Here's how it'd work; suppose Alice's favorite movies are Avatar and Titanic. She assigns a random number 19 to Avatar (along with Commit(Avatar)) and 28 (and Commit(Titanic)) to Titanic. She passes them to Bob, who assigns 42 to 19 (which was originally Avatar), and 37 to 28 (which was original Titanic). Note that he can't include Alice's commitments, otherwise Alice would know which card was which. So, Bob publishes 37 and 42 (in some order).

Now, it comes time to reveal 42. We ask Bob what 42 originally stood for; Bob is supposed to answer 19 (and Commit(Avatar)); however, there's nothing stopping him from answering 28 (and Commit(Titanic)); only he knows the mapping, and it's not detectable if he changes his mind.

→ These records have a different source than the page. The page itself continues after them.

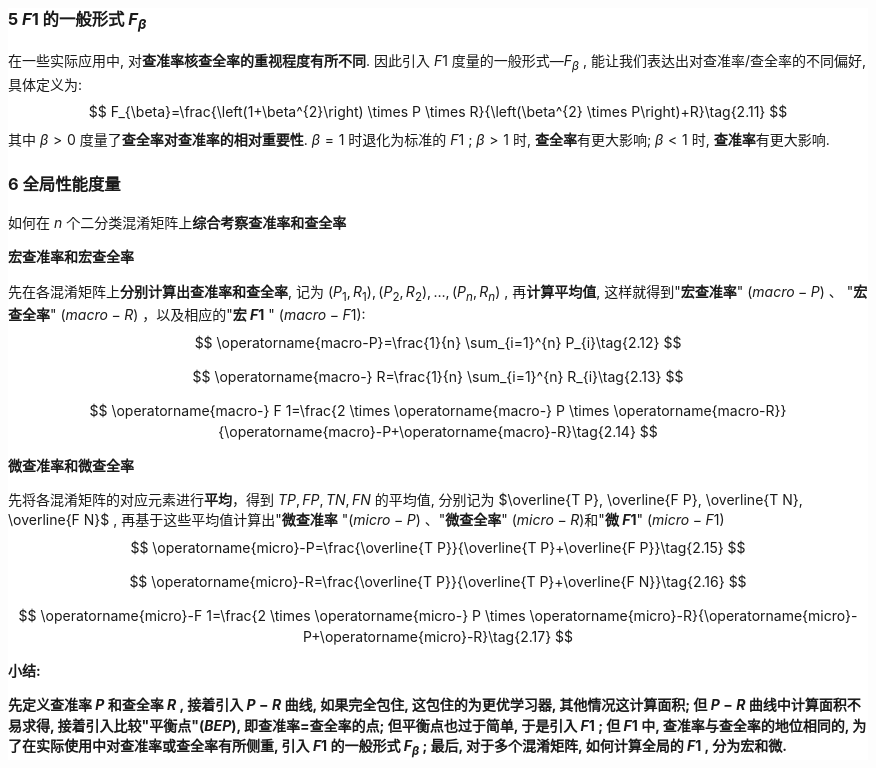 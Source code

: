 
### 5 $F1$ 的一般形式 $F_{\beta}$ 

在一些实际应用中, 对**查准率核查全率的重视程度有所不同**.  因此引入 $F1$ 度量的一般形式—$F_{\beta}$ ,  能让我们表达出对查准率/查全率的不同偏好,  具体定义为:
$$
F_{\beta}=\frac{\left(1+\beta^{2}\right) \times P \times R}{\left(\beta^{2} \times P\right)+R}\tag{2.11}
$$
其中 $\beta >0$ 度量了**查全率对查准率的相对重要性**.  $\beta=1$ 时退化为标准的 $F1$ ; $\beta>1$ 时, **查全率**有更大影响;  $\beta<1$ 时, **查准率**有更大影响.



### 6 全局性能度量

如何在 $n$ 个二分类混淆矩阵上**综合考察查准率和查全率** 

**宏查准率和宏查全率**

先在各混淆矩阵上**分别计算出查准率和查全率**,  记为 $\left(P_{1}, R_{1}\right),\left(P_{2}, R_{2}\right), \ldots,\left(P_{n}, R_{n}\right)$ ,  再**计算平均值**,  这样就得到"**宏查准率**" ($macro-P$) 、 "**宏查全率**" ($macro-R$) ，以及相应的"**宏 $F1$** " ($macro-F1$):  
$$
\operatorname{macro-P}=\frac{1}{n} \sum_{i=1}^{n} P_{i}\tag{2.12}
$$

$$
\operatorname{macro-} R=\frac{1}{n} \sum_{i=1}^{n} R_{i}\tag{2.13}
$$

$$
\operatorname{macro-} F 1=\frac{2 \times \operatorname{macro-} P \times \operatorname{macro-R}}{\operatorname{macro}-P+\operatorname{macro}-R}\tag{2.14}
$$

**微查准率和微查全率**

先将各混淆矩阵的对应元素进行**平均**，得到 $T P, F P, T N, F N$ 的平均值,  分别记为 $\overline{T P}, \overline{F P}, \overline{T N}, \overline{F N}$ ,  再基于这些平均值计算出"**微查准率** "($micro-P$) 、"**微查全率**" ($micro-R$)和"**微 $F1$**" ($micro-F1$) 
$$
\operatorname{micro}-P=\frac{\overline{T P}}{\overline{T P}+\overline{F P}}\tag{2.15}
$$

$$
\operatorname{micro}-R=\frac{\overline{T P}}{\overline{T P}+\overline{F N}}\tag{2.16}
$$

$$
\operatorname{micro}-F 1=\frac{2 \times \operatorname{micro-} P \times \operatorname{micro}-R}{\operatorname{micro}-P+\operatorname{micro}-R}\tag{2.17}
$$



**小结:**

**先定义查准率 $P$ 和查全率 $R$ ,  接着引入 $P-R$ 曲线, 如果完全包住, 这包住的为更优学习器,  其他情况这计算面积;  但 $P-R$ 曲线中计算面积不易求得,  接着引入比较"平衡点"($BEP$), 即查准率=查全率的点;  但平衡点也过于简单, 于是引入 $F1$ ;  但 $F1$ 中, 查准率与查全率的地位相同的, 为了在实际使用中对查准率或查全率有所侧重, 引入 $F1$ 的一般形式 $F_{\beta}$ ; 最后, 对于多个混淆矩阵, 如何计算全局的 $F1$ , 分为宏和微.**
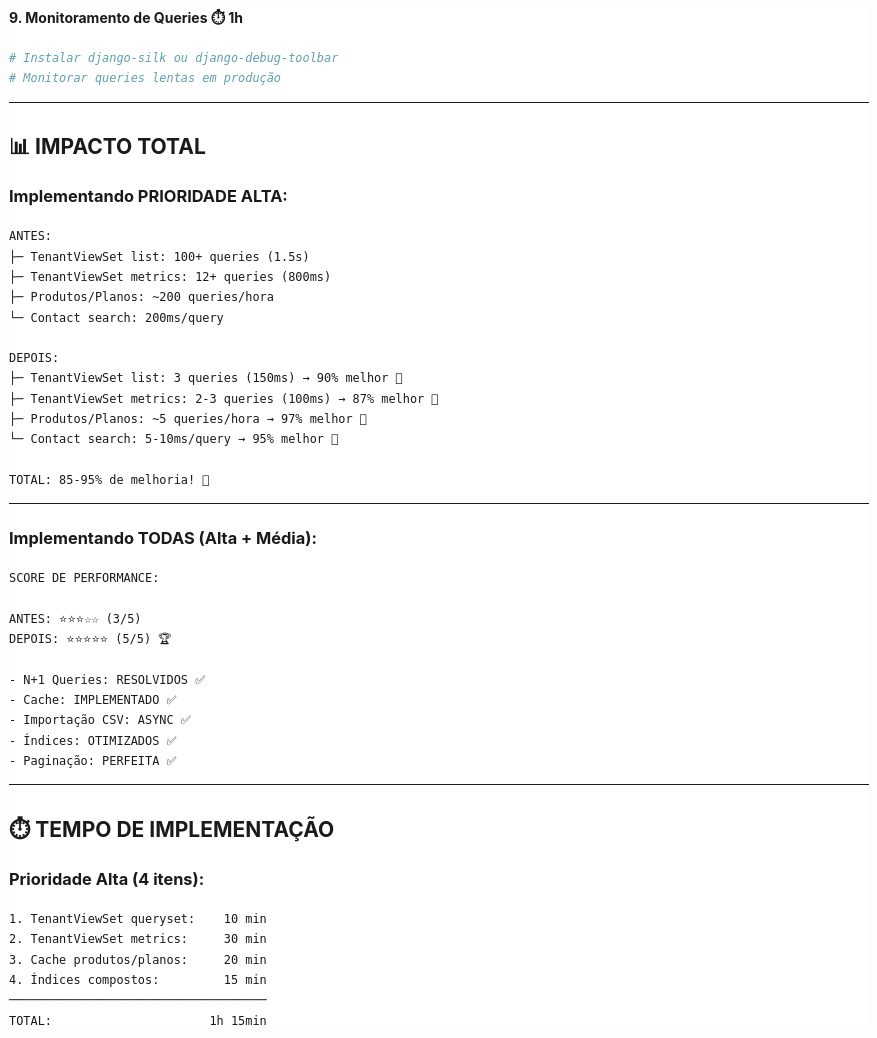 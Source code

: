 
#### 9. **Monitoramento de Queries** ⏱️ 1h

```python
# Instalar django-silk ou django-debug-toolbar
# Monitorar queries lentas em produção
```

---

## 📊 IMPACTO TOTAL

### Implementando PRIORIDADE ALTA:

```
ANTES:
├─ TenantViewSet list: 100+ queries (1.5s)
├─ TenantViewSet metrics: 12+ queries (800ms)
├─ Produtos/Planos: ~200 queries/hora
└─ Contact search: 200ms/query

DEPOIS:
├─ TenantViewSet list: 3 queries (150ms) → 90% melhor 🚀
├─ TenantViewSet metrics: 2-3 queries (100ms) → 87% melhor 🚀
├─ Produtos/Planos: ~5 queries/hora → 97% melhor 🚀
└─ Contact search: 5-10ms/query → 95% melhor 🚀

TOTAL: 85-95% de melhoria! 🎉
```

---

### Implementando TODAS (Alta + Média):

```
SCORE DE PERFORMANCE:

ANTES: ⭐⭐⭐☆☆ (3/5)
DEPOIS: ⭐⭐⭐⭐⭐ (5/5) 🏆

- N+1 Queries: RESOLVIDOS ✅
- Cache: IMPLEMENTADO ✅
- Importação CSV: ASYNC ✅
- Índices: OTIMIZADOS ✅
- Paginação: PERFEITA ✅
```

---

## ⏱️ TEMPO DE IMPLEMENTAÇÃO

### Prioridade Alta (4 itens):
```
1. TenantViewSet queryset:    10 min
2. TenantViewSet metrics:     30 min
3. Cache produtos/planos:     20 min
4. Índices compostos:         15 min
────────────────────────────────────
TOTAL:                      1h 15min
```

The obvious solution is to make Bob do commitments as well. That is, Alice sends Commit_A(Avatar) and Commit_A(Titanic) (the random numbers really don't do anything that the commitments themselves don't); Bob then publishes Commit_B(Commit_A(Avatar)) and Commit_B(Commit_A(Titanic)) in some order; when it comes time to reveal a card, we send Commit_B(Commit_A(Avatar)) to Bob, which opens his commitment (and publishes the random number he used, so others can confirm it), and then sends the Commit_A(Avatar) to Alice, which reveals the original Avator (and, again, she publishes her random number so others can again confirm it).

It generalizes in the obvious way if Carol and Dave also want to play. However, one problem with it (and it's really a problem with the problem statement, not the protocol) is that if Dave decides to quit (either because his computer crashed, or if he is just feeling ornery), then we can't reveal any of the cards. A more sophisticated protocol can be designed that will allow any M of the N parties to reveal a card; however, this is going to be a lot more complicated.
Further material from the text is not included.